Gideon and Harrow’s fallout pre-corpse discovery and pool scene zooms from poor love triangle coping skills to dead teenagers to self-loathing to the omnipresent question of what they are to each other to the refusal to acknowledge that it’s a question at all.
It also generally hurts.
This train wreck kicks off with Harrow attempting to protect Gideon by keeping her away from someone who is piloting a dead body around -- aka being sus af. It could almost be called civil.
“That reminds me! I now officially ban you from seeing Lady Septimus.” “Are we having this conversation? Are we really having this conversation?”
Okay, so it could be called the climactic third-act drama of a YA novel.
Where Gideon out and out calls Harrow a jealous creep because she doesn’t like how ‘Dulcinea’ takes up Gideon’s attention.
(If you turn the page at this point, you will find Gideon saying they both hate each other and always will.
Sure Jan.)
They legitimately are so very fucking weird, and insist on this despite being otherwise intelligent human beings. Emotional health and sense was not covered in the Ninth, and by golly it shows.
There is no disconnect between the concepts of Harrow jealously guarding how Gideon spends her time and Harrow despising Gideon. Both occupy the same space of the dynamic. They are the same coin, spinning around like a top until something happens to make it slam down on a side.
Then they pick it up and start over again.
The framework of this whole conversation is Gideon’s simple complaint that Harrow is willing to let a dying woman be murdered. Coupled with Harrow’s simple complaint that Gideon finds this problematic.
It’s also about Gideon having found what it means to be a cavalier, and rejecting being Harrow’s as strongly as she possibly can.
Because of the aforementioned problematic behavior, in part.

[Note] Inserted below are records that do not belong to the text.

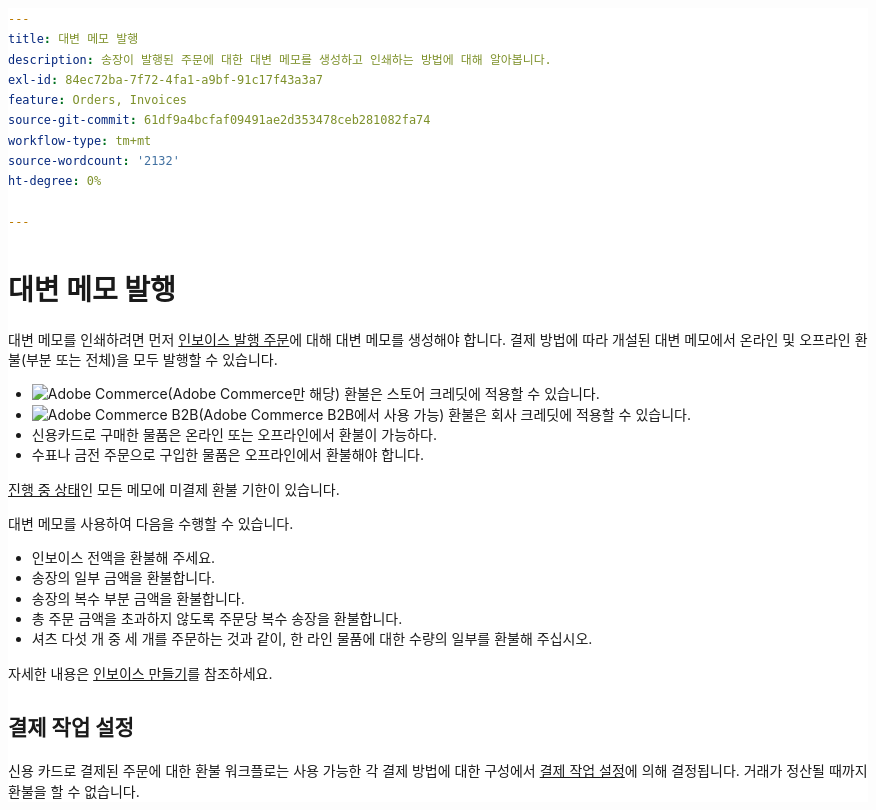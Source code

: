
 ```yaml
---
title: 대변 메모 발행
description: 송장이 발행된 주문에 대한 대변 메모를 생성하고 인쇄하는 방법에 대해 알아봅니다.
exl-id: 84ec72ba-7f72-4fa1-a9bf-91c17f43a3a7
feature: Orders, Invoices
source-git-commit: 61df9a4bcfaf09491ae2d353478ceb281082fa74
workflow-type: tm+mt
source-wordcount: '2132'
ht-degree: 0%

---
```


# 대변 메모 발행

대변 메모를 인쇄하려면 먼저 [인보이스 발행 주문](invoices.md#create-an-invoice)에 대해 대변 메모를 생성해야 합니다. 결제 방법에 따라 개설된 대변 메모에서 온라인 및 오프라인 환불(부분 또는 전체)을 모두 발행할 수 있습니다.

- ![Adobe Commerce](../assets/adobe-logo.svg)(Adobe Commerce만 해당) 환불은 스토어 크레딧에 적용할 수 있습니다.
- ![Adobe Commerce B2B](../assets/b2b.svg)(Adobe Commerce B2B에서 사용 가능) 환불은 회사 크레딧에 적용할 수 있습니다.
- 신용카드로 구매한 물품은 온라인 또는 오프라인에서 환불이 가능하다.
- 수표나 금전 주문으로 구입한 물품은 오프라인에서 환불해야 합니다.

[진행 중 상태](order-status.md)인 모든 메모에 미결제 환불 기한이 있습니다.

대변 메모를 사용하여 다음을 수행할 수 있습니다.

- 인보이스 전액을 환불해 주세요.
- 송장의 일부 금액을 환불합니다.
- 송장의 복수 부분 금액을 환불합니다.
- 총 주문 금액을 초과하지 않도록 주문당 복수 송장을 환불합니다.
- 셔츠 다섯 개 중 세 개를 주문하는 것과 같이, 한 라인 물품에 대한 수량의 일부를 환불해 주십시오.

자세한 내용은 [인보이스 만들기](invoices.md#create-an-invoice)를 참조하세요.

## 결제 작업 설정

신용 카드로 결제된 주문에 대한 환불 워크플로는 사용 가능한 각 결제 방법에 대한 구성에서 [결제 작업 설정](../configuration-reference/sales/payment-methods.md#payment-actions)에 의해 결정됩니다. 거래가 정산될 때까지 환불을 할 수 없습니다.
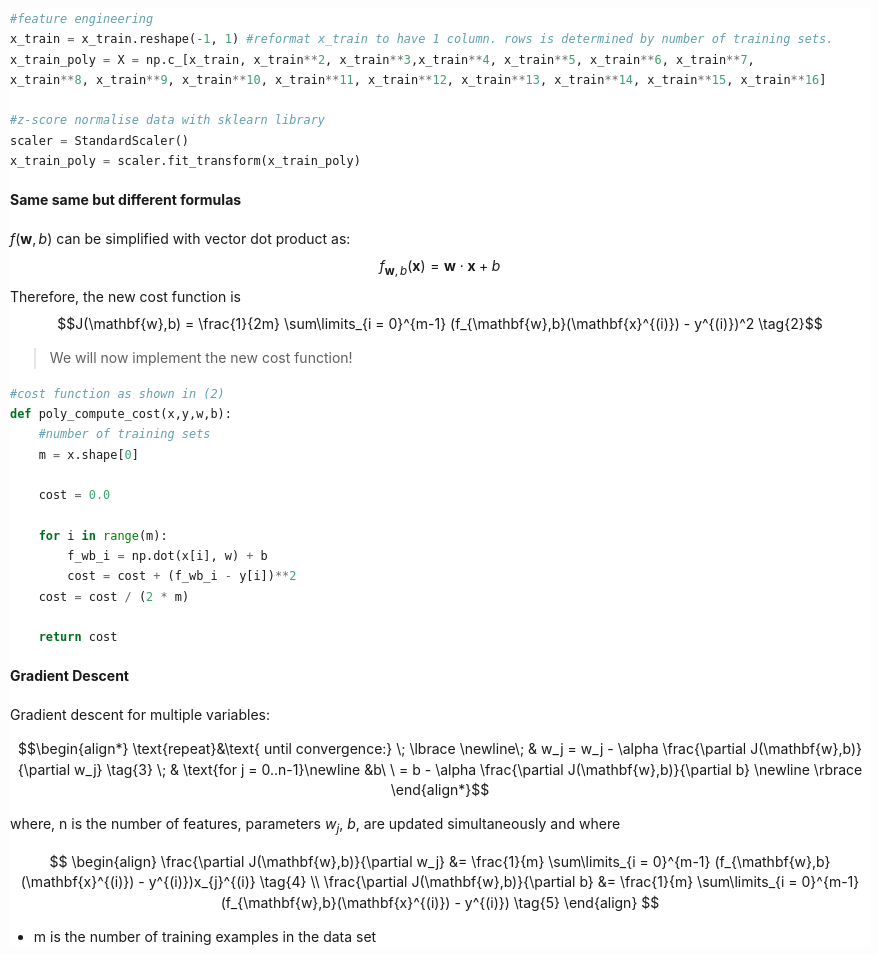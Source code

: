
 ```python
#feature engineering
x_train = x_train.reshape(-1, 1) #reformat x_train to have 1 column. rows is determined by number of training sets. 
x_train_poly = X = np.c_[x_train, x_train**2, x_train**3,x_train**4, x_train**5, x_train**6, x_train**7, 
x_train**8, x_train**9, x_train**10, x_train**11, x_train**12, x_train**13, x_train**14, x_train**15, x_train**16]

#z-score normalise data with sklearn library
scaler = StandardScaler()
x_train_poly = scaler.fit_transform(x_train_poly)
```

#### Same same but different formulas 
$f(\mathbf{w},b)$ can be simplified with vector dot product as:
$$f_{\mathbf{w},b}(\mathbf{x}) = \mathbf{w} \cdot \mathbf{x} + b  \tag{1}$$ 
Therefore, the new cost function is 
$$J(\mathbf{w},b) = \frac{1}{2m} \sum\limits_{i = 0}^{m-1} (f_{\mathbf{w},b}(\mathbf{x}^{(i)}) - y^{(i)})^2 \tag{2}$$ 

> We will now implement the new cost function! 


```python
#cost function as shown in (2)
def poly_compute_cost(x,y,w,b):
    #number of training sets
    m = x.shape[0]
    
    cost = 0.0
    
    for i in range(m):                                
        f_wb_i = np.dot(x[i], w) + b           
        cost = cost + (f_wb_i - y[i])**2       
    cost = cost / (2 * m)
    
    return cost
```

#### Gradient Descent 
Gradient descent for multiple variables:

$$\begin{align*} \text{repeat}&\text{ until convergence:} \; \lbrace \newline\;
& w_j = w_j -  \alpha \frac{\partial J(\mathbf{w},b)}{\partial w_j} \tag{3}  \; & \text{for j = 0..n-1}\newline
&b\ \ = b -  \alpha \frac{\partial J(\mathbf{w},b)}{\partial b}  \newline \rbrace
\end{align*}$$

where, n is the number of features, parameters $w_j$,  $b$, are updated simultaneously and where  

$$
\begin{align}
\frac{\partial J(\mathbf{w},b)}{\partial w_j}  &= \frac{1}{m} \sum\limits_{i = 0}^{m-1} (f_{\mathbf{w},b}(\mathbf{x}^{(i)}) - y^{(i)})x_{j}^{(i)} \tag{4}  \\
\frac{\partial J(\mathbf{w},b)}{\partial b}  &= \frac{1}{m} \sum\limits_{i = 0}^{m-1} (f_{\mathbf{w},b}(\mathbf{x}^{(i)}) - y^{(i)}) \tag{5}
\end{align}
$$
* m is the number of training examples in the data set
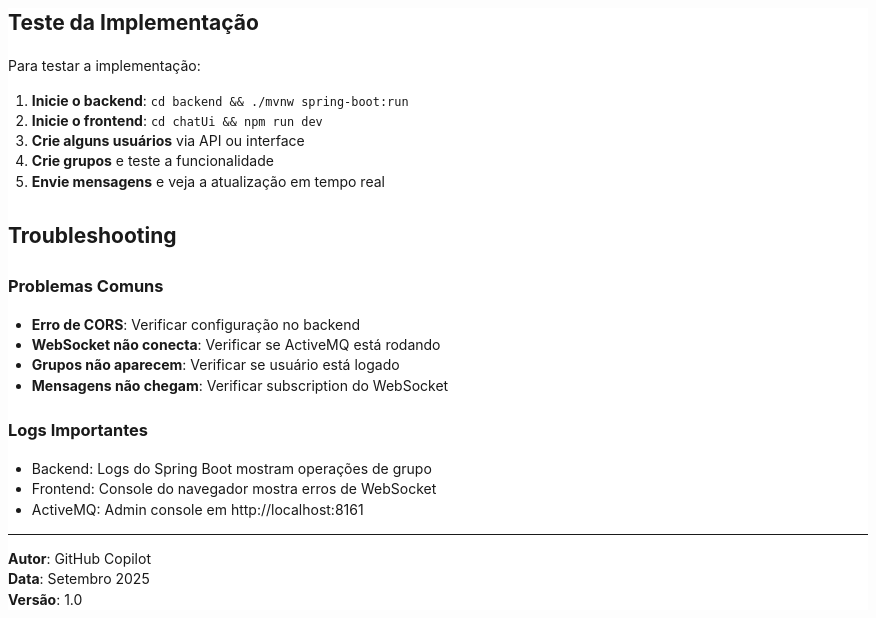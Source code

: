 ## Teste da Implementação

Para testar a implementação:

1. **Inicie o backend**: `cd backend && ./mvnw spring-boot:run`
2. **Inicie o frontend**: `cd chatUi && npm run dev`
3. **Crie alguns usuários** via API ou interface
4. **Crie grupos** e teste a funcionalidade
5. **Envie mensagens** e veja a atualização em tempo real

## Troubleshooting

### Problemas Comuns

- **Erro de CORS**: Verificar configuração no backend
- **WebSocket não conecta**: Verificar se ActiveMQ está rodando
- **Grupos não aparecem**: Verificar se usuário está logado
- **Mensagens não chegam**: Verificar subscription do WebSocket

### Logs Importantes

- Backend: Logs do Spring Boot mostram operações de grupo
- Frontend: Console do navegador mostra erros de WebSocket
- ActiveMQ: Admin console em http://localhost:8161

---

**Autor**: GitHub Copilot  
**Data**: Setembro 2025  
**Versão**: 1.0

“You agreed to act as my cavalier primary. You agreed to devote yourself to the duties of a cavalier. Your misunderstanding of what that entailed does not make you any less beholden to what your duty actually is—” “I promised to fight for you. You promised me my freedom. There’s a hell of a good chance that I’m not going to get it, and I know it. We’re all dying here! Something’s after us! The only thing I can do is try to keep as many of us as I can alive for as long as I can, and hope that we work something out! You’re the ignorant sack of eyeballs who doesn’t understand what a cavalier is, Harrow, you just take whatever I give you—”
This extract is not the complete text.